Court Opinion

ID: 8022620
Source: CourtListenerOpinion
Date Created: 2022-09-09 02:27:24.531804+00
Date Added: 2024-06-11T09:11:58.566093
License: Public Domain

MR. JUSTICE' SANNER
delivered the opinion of the court.
Upon appropriate pleadings and after trial upon the evidence the lower court found in substance these facts: That on or about May 10, 1908, George W. Moore granted an option to purchase certain real estate owned by him amounting to 8,820 acres, situate in Meagher and Sweetgrass counties in this state. By its terms the option expired July 1, 1908, and it ran to A. C. Graves, but Graves and the plaintiff Teagarden were joint and equal owners of it. Later, and within ten days of its expiration Graves, without consulting* Teagarden, sold the option to R. M. Calkins, Jr. The price paid was $50, but Calkins agreed that if he should make anything out of the deal he would “remember” Graves. The value of the option was “problematical,” and Calkins procured another and more liberal one from Moore under which he sold the property at a substantial profit long after the expiration of the Graves-Tea-garden option; but Calkids “remembered” Graves to the extent of $500. Before this action was brought, Graves died and the defendant Marrs was duly appointed administrator of his estate.
As conclusions of law it was declared that “in the absence of actual proof of fraud, Graves will be deemed to have done the *37best he could with an option about to expire,” and that “the plaintiff Teagarden is entitled to a judgment against the estate of A. C. Graves, for one-half the sum of $550, with interest from June 10, 1908,” and costs. Judgment was entered accordingly, and from it, as well as from an order denying him a new trial, Teagarden appeals.
In his brief, the appellant makes four contentions, but upon the argument all of these save the last were waived.
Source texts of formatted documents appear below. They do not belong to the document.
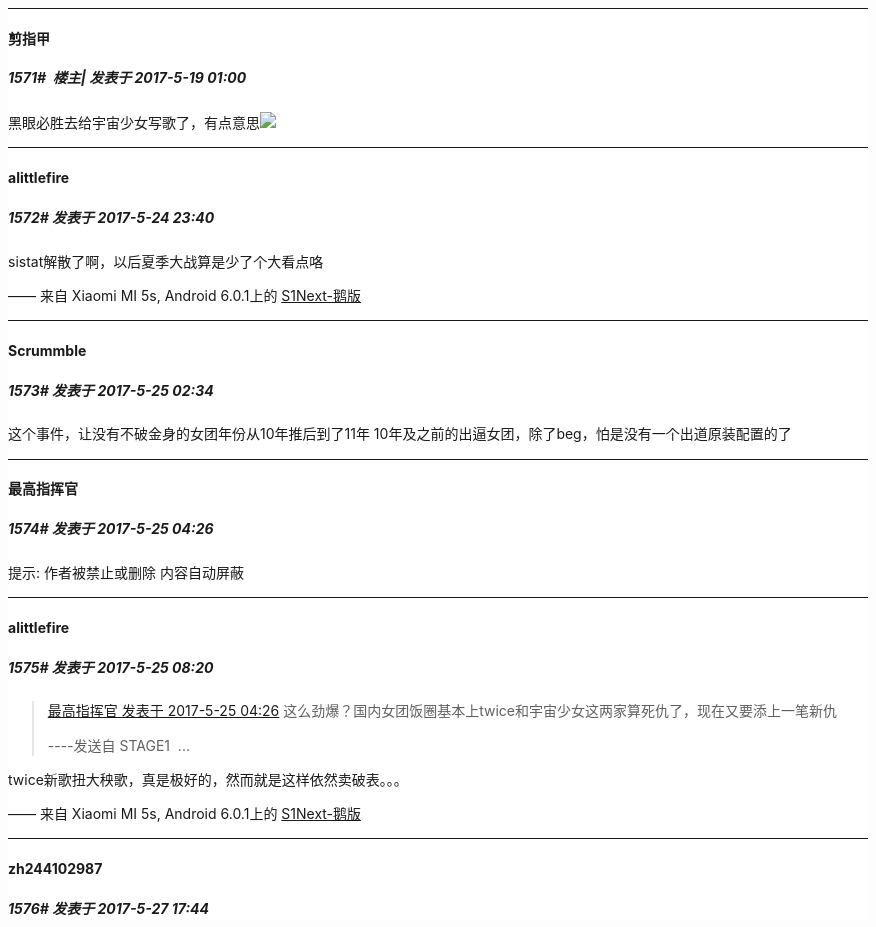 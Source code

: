 
-----

####  剪指甲  
##### 1571#         楼主| 发表于 2017-5-19 01:00


黑眼必胜去给宇宙少女写歌了，有点意思<img src="https://static.saraba1st.com/image/smiley/face2017/048.png" referrerpolicy="no-referrer">


-----

####  alittlefire  
##### 1572#       发表于 2017-5-24 23:40


sistat解散了啊，以后夏季大战算是少了个大看点咯

—— 来自 Xiaomi MI 5s, Android 6.0.1上的 [S1Next-鹅版](http://www.coolapk.com/apk/me.ykrank.s1next)


-----

####  Scrummble  
##### 1573#       发表于 2017-5-25 02:34


这个事件，让没有不破金身的女团年份从10年推后到了11年
10年及之前的出逼女团，除了beg，怕是没有一个出道原装配置的了


-----

####  最高指挥官  
##### 1574#       发表于 2017-5-25 04:26

提示: 作者被禁止或删除 内容自动屏蔽


-----

####  alittlefire  
##### 1575#       发表于 2017-5-25 08:20


<blockquote><a href="httphttps://bbs.saraba1st.com/2b/forum.php?mod=redirect&amp;goto=findpost&amp;pid=36048832&amp;ptid=1229162" target="_blank">最高指挥官 发表于 2017-5-25 04:26</a>
这么劲爆？国内女团饭圈基本上twice和宇宙少女这两家算死仇了，现在又要添上一笔新仇


----发送自 STAGE1  ...</blockquote>
twice新歌扭大秧歌，真是极好的，然而就是这样依然卖破表。。。

—— 来自 Xiaomi MI 5s, Android 6.0.1上的 [S1Next-鹅版](http://www.coolapk.com/apk/me.ykrank.s1next)


-----

####  zh244102987  
##### 1576#       发表于 2017-5-27 17:44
The contention relied on as ground for reversal is “that the value of the option was not problematical, but, on the contrary, was shown by the evidence to be at least $8,820.” In other words, [1] the question is one of fact, and as this was a law action tried by the court sitting without a jury, we will not determine where the apparent weight of the evidence may be, but are obliged, upon principles too well settled for discussion, to accept the findings respecting value if there is any substantial evidence to support them. That there is such evidence cannot for a moment be doubted. Calkins and Glenn both testified categorically that the option was practically worthless, Calkins explaining that the chief reason for paying the $50'was to get it out of the way for the new option he had arranged to secure, and that the $500 subsequently paid was in recognition of general services, including the Moore transaction, which had been rendered by Graves to the company with which Calkins was connected. Counsel says: ‘ ‘ The plaintiff testified that the land was worth $7.50 per acre. This testimony was not contradicted by the defendant. It needs no argument to convince one that, when land has a value of $7.50 per acre, and a person holds an option on the same land for $5.50 per acre, the option is worth $2 per acre.” We cannot agree that there is no dispute as to the value of the land when the option was sold; but, assuming the premise stated, we think that both as a matter of law and of common experience a great deal of argument would be [2, 3] necessary to establish that the value of an option is in all cases the difference between the value of the land and the face of the option. An option is a mere right to purchase *38upon certain terms; its value depends upon its desirability, and this in turn upon many things such as the time it has to run, the terms of payment, the existence of a market for the property, etc.
Counsel argues that loss of profits may be recovered in a suit by the option grantee against the option grantor for refusal to convey according to the terms of the option. Grant this to be true, it has no relevancy here, because it depends upon conditions not pertinent to nor present in this case. Here either owner could sell, and each was at the mercy of the other’s honest judgment and discretion. Hence, in the absence of fraud, the [4] measure of plaintiff’s recovery was limited by what Graves actually got for the option; and the only suggestion in the record that Graves got anything more than the court found is disclosed in a deposition so properly rejected by the court that no complaint is made of such rejection at this time. Aside from this, the value of the option is a matter of substantial conflict, and the trial judge cannot be put in error for resolving it against the plaintiff, even though a different conclusion from that adopted was possible.
The judgment and order appealed from are affirmed.

Affirmed.

Mr. Chief Justice Brantly and Mr. Justice Holloway concur.